Few social and political phenomena have attracted more attention in recent years than has nationalism, and yet few have been so much neglected. By the middle of the twentieth century much of social and political science had confined it to the dustbin of history. Nationalism was ‘over’. It had ushered in the modern state in the nineteenth century, and had reached its deformed apotheosis in fascism in the twentieth. Its final purpose seemed to be to break up empires thereafter, as post-colonial regimes used it as a vehicle for state-building. For the rest, this observation by Dudley Seers on the conventional wisdom seemed to ring true:

Nationalism was not merely of little and declining practical consequence: it was obviously evil.

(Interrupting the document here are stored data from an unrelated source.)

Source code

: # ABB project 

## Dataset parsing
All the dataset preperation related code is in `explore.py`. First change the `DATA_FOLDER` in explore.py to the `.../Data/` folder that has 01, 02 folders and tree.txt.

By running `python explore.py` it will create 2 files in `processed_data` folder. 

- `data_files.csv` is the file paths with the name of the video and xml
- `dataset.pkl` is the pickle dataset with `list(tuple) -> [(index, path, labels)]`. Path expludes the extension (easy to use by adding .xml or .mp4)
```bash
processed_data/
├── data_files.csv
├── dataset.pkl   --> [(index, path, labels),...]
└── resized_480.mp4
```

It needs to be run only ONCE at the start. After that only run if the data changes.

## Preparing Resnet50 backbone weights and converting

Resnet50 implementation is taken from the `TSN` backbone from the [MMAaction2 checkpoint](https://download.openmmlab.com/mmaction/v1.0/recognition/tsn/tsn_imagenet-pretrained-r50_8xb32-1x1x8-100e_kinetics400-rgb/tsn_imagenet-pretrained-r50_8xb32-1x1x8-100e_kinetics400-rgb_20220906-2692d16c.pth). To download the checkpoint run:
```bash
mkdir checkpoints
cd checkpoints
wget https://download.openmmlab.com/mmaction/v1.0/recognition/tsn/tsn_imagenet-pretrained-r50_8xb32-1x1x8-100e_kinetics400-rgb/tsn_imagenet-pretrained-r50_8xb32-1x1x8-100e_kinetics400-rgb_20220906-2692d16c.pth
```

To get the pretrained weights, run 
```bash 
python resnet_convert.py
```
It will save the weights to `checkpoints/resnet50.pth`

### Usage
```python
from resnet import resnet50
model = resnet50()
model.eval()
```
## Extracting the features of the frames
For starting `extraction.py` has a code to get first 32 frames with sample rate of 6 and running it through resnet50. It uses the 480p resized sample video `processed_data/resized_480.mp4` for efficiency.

It had lain at the root of war. German chauvinism, in particular, had contributed to two terrible wars. Moreover, nationalist sentiment was still a menace in the second half of the twentieth century, getting in the way of the creation of a just, peaceful and prosperous world society, which modern technology had put within our reach-if only population growth could be controlled. Particularly silly and dangerous were the narrower nationalists who rebelled, often violently, against the state to which they belonged-the Basques, Welsh, Kurds, Matabele, Amerindians, French Canadians, to name a few out of scores of possible examples. They might have economic grievances, but these could be put right by some redistribution of income.